Feci come voleva. ‘Di cosa hai bisogno, zia?’

‘Perle …’

‘Questo?’ Sulla cima di una pila di fazzoletti di seta giaceva il copricapo di perle che Martin mi aveva dato per farmelo mettere a teatro. La zia doveva avergli detto di farmelo usare. Mi chiesi se si trattava di un regalo di suo marito morto da tempo. Forse era un ricordo di quando era stata in Italia da giovane.

‘Sta benissimo sui tuoi… bei capelli.’

Lo indossai in modo da farglielo vedere. ‘Ogni volta che lo indosserò mi ricorderò di te, zia.’

Accennò un sorriso. Avevo così raramente visto quell’espressione sul suo volto che non potei fare a meno di spalancare gli occhi. Le sue palpebre si abbassarono e in pochi secondi scivolò in un sonno profondo. Sistemai le lenzuola sul suo petto, tolsi il capricapo di perle e lo misi al sicuro nella mia stanza. Andai poi tranquilla da Claire che mi stava ancora aspettando.

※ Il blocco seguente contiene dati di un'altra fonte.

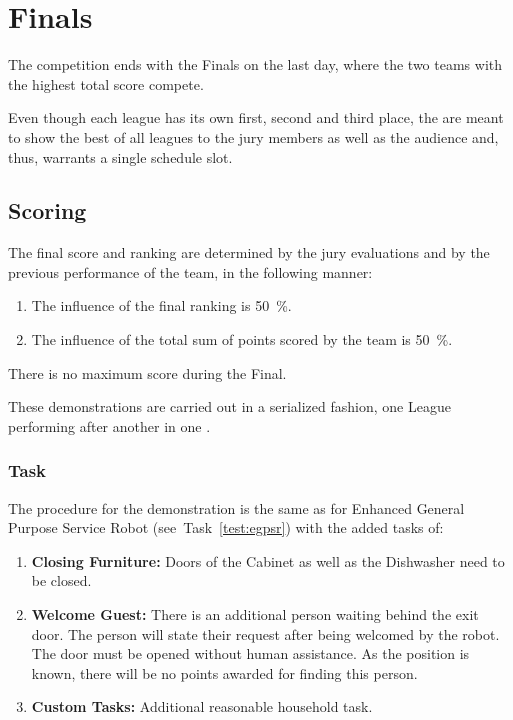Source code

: \chapter{Finals}\label{test:final}

The competition ends with the Finals on the last day, where the two teams with the highest total score compete.

Even though each league has its own first, second and third place, the  are meant to show the best of all leagues to the jury members as well as the audience and, thus, warrants a single schedule slot.

\section{Scoring}
The final score and ranking are determined by the jury evaluations and by the previous performance of the team, in the following manner:

\begin{enumerate}
  \item The influence of the final ranking is \SI{50}{\percent}.
  \item The influence of the total sum of points scored by the team is \SI{50}{\percent}.
\end{enumerate}

There is no maximum score during the Final.

These demonstrations are carried out in a serialized fashion, one League performing after another in one \Arena{}.

\subsection{Task}
The procedure for the demonstration is the same as for Enhanced General Purpose Service Robot (see~Task~\ref{test:egpsr}) with the added tasks of:

\begin{enumerate}[nosep]
  \item \textbf{Closing Furniture:} Doors of the Cabinet as well as the Dishwasher need to be closed.
  \item \textbf{Welcome Guest:} There is an additional person waiting behind the exit door. The person will state their request after being welcomed by the robot. The door must be opened without human assistance. As the position is known, there will be no points awarded for finding this person.
  \item \textbf{Custom Tasks:} Additional reasonable household task.
\end{enumerate}

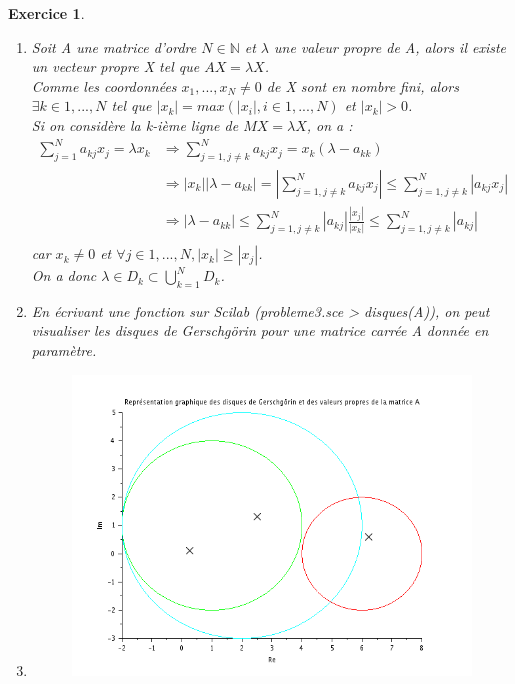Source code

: \documentclass[a4paper,11pt]{article}
\newtheorem{exo}{Exercice}
\newcommand{\abs}[1]{\left\lvert#1\right\rvert}
\begin{document}
\begin{exo} \ \\
\begin{enumerate}
\item Soit A une matrice d'ordre $ N \in \mathbb{N} $ et $ \lambda $ une valeur propre de A, alors il existe un vecteur propre X tel que $ AX = \lambda X $. \ \\
Comme les coordonnées $ x_1,...,x_N \ne 0 $ de X sont en nombre fini, alors $ \exists k \in 1,...,N $ tel que $ \abs{x_k} = max(\abs{x_i}, i \in 1,...,N) $ et $ \abs{x_k} > 0 $. \ \\
Si on considère la k-ième ligne de $ MX = \lambda X $, on a : \ \\
\begin{equation}
\begin{aligned}
\sum_{j=1}^{N} a_{kj}x_j = \lambda x_k & \Rightarrow \sum_{j=1,j\ne k}^{N} a_{kj}x_j = x_k(\lambda - a_{kk}) \ \\
& \Rightarrow \abs{x_k}\abs{\lambda-a_{kk}} = \abs{\sum_{j=1,j\ne k}^{N} a_{kj}x_j} \le \sum_{j=1,j\ne k}^{N} \abs{a_{kj}x_j} \ \\
& \Rightarrow \abs{\lambda-a_{kk}} \le \sum_{j=1,j\ne k}^{N} \abs{a_{kj}}\frac{\abs{x_j}}{\abs{x_k}}
 \le \sum_{j=1,j\ne k}^{N} \abs{a_{kj}} \ \\
\end{aligned}
\end{equation}
car $ x_k \ne 0 $ et $ \forall j \in 1,...,N, \abs{x_k} \ge \abs{x_j} $. \ \\
On a donc $ \lambda \in D_k \subset \bigcup_{k=1}^ND_k $.
\item En écrivant une fonction sur Scilab (probleme3.sce > disques(A)), on peut visualiser les disques de Gerschgörin pour une matrice carrée A donnée en paramètre.
\item
\begin{figure}[h]
\includegraphics[scale=0.6]{../annexes/images/disques.PNG}

\end{figure}
\end{enumerate}
\end{exo}
\end{document}
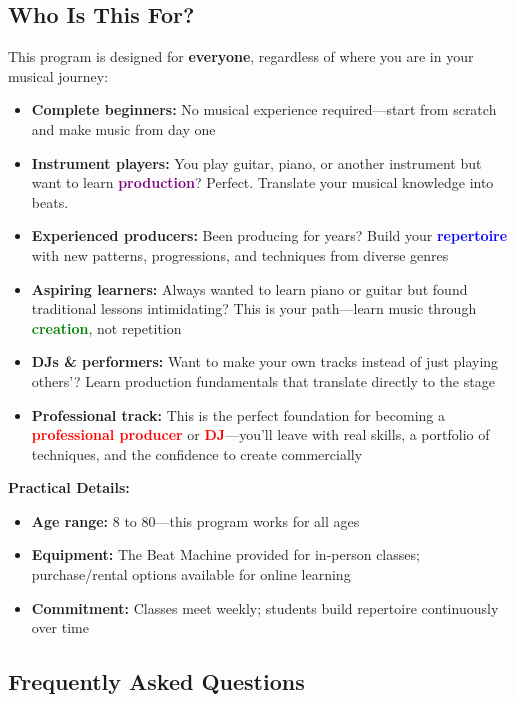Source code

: \documentclass[11pt,letterpaper]{article}
\newcommand{\purple}[1]{\textcolor{purple}{\textbf{#1}}}
\newcommand{\bluepurple}[1]{\textcolor{blue}{\textbf{#1}}}
\newcommand{\greentext}[1]{\textcolor{green}{\textbf{#1}}}
\newcommand{\redtext}[1]{\textcolor{red}{\textbf{#1}}}
\begin{document}
\vspace{0.5cm}

\subsection*{Who Is This For?}

This program is designed for \textbf{everyone}, regardless of where you are in your musical journey:

\begin{itemize}[leftmargin=*]
\item \textbf{Complete beginners:} No musical experience required—start from scratch and make music from day one
\item \textbf{Instrument players:} You play guitar, piano, or another instrument but want to learn \purple{production}? Perfect. Translate your musical knowledge into beats.
\item \textbf{Experienced producers:} Been producing for years? Build your \bluepurple{repertoire} with new patterns, progressions, and techniques from diverse genres
\item \textbf{Aspiring learners:} Always wanted to learn piano or guitar but found traditional lessons intimidating? This is your path—learn music through \greentext{creation}, not repetition
\item \textbf{DJs \& performers:} Want to make your own tracks instead of just playing others'? Learn production fundamentals that translate directly to the stage
\item \textbf{Professional track:} This is the perfect foundation for becoming a \redtext{professional producer} or \redtext{DJ}—you'll leave with real skills, a portfolio of techniques, and the confidence to create commercially
\end{itemize}

\textbf{Practical Details:}
\begin{itemize}[leftmargin=*]
\item \textbf{Age range:} 8 to 80—this program works for all ages
\item \textbf{Equipment:} The Beat Machine provided for in-person classes; purchase/rental options available for online learning
\item \textbf{Commitment:} Classes meet weekly; students build repertoire continuously over time
\end{itemize}

\subsection*{Frequently Asked Questions}
\end{document}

Mi strinse la mano. ‘Devo lasciarti, c’è bisogno di te al suo capezzale. Prometti che mi scriverai, Alice? Tu rappresenti l’unico legame che mi è rimasto con mia figlia. Allegra deve averti amato.’

‘Scriverò.’

L’accompagnai fuori e tornai dalla zia. Restai seduta accanto a lei per tutta la giornata, fino a che divenne buio. Dormimmo fino all’alba e il nostro sonno fu agitato. Quando mi alzai le lavai il volto e le detti altra acqua da bere. Sbattè le palpebre un paio di volte, poi i suoi respiri divennero più deboli e le pause tra di essi aumentarono. Dopo pochi attimi emise un rantolo e si irrigidì.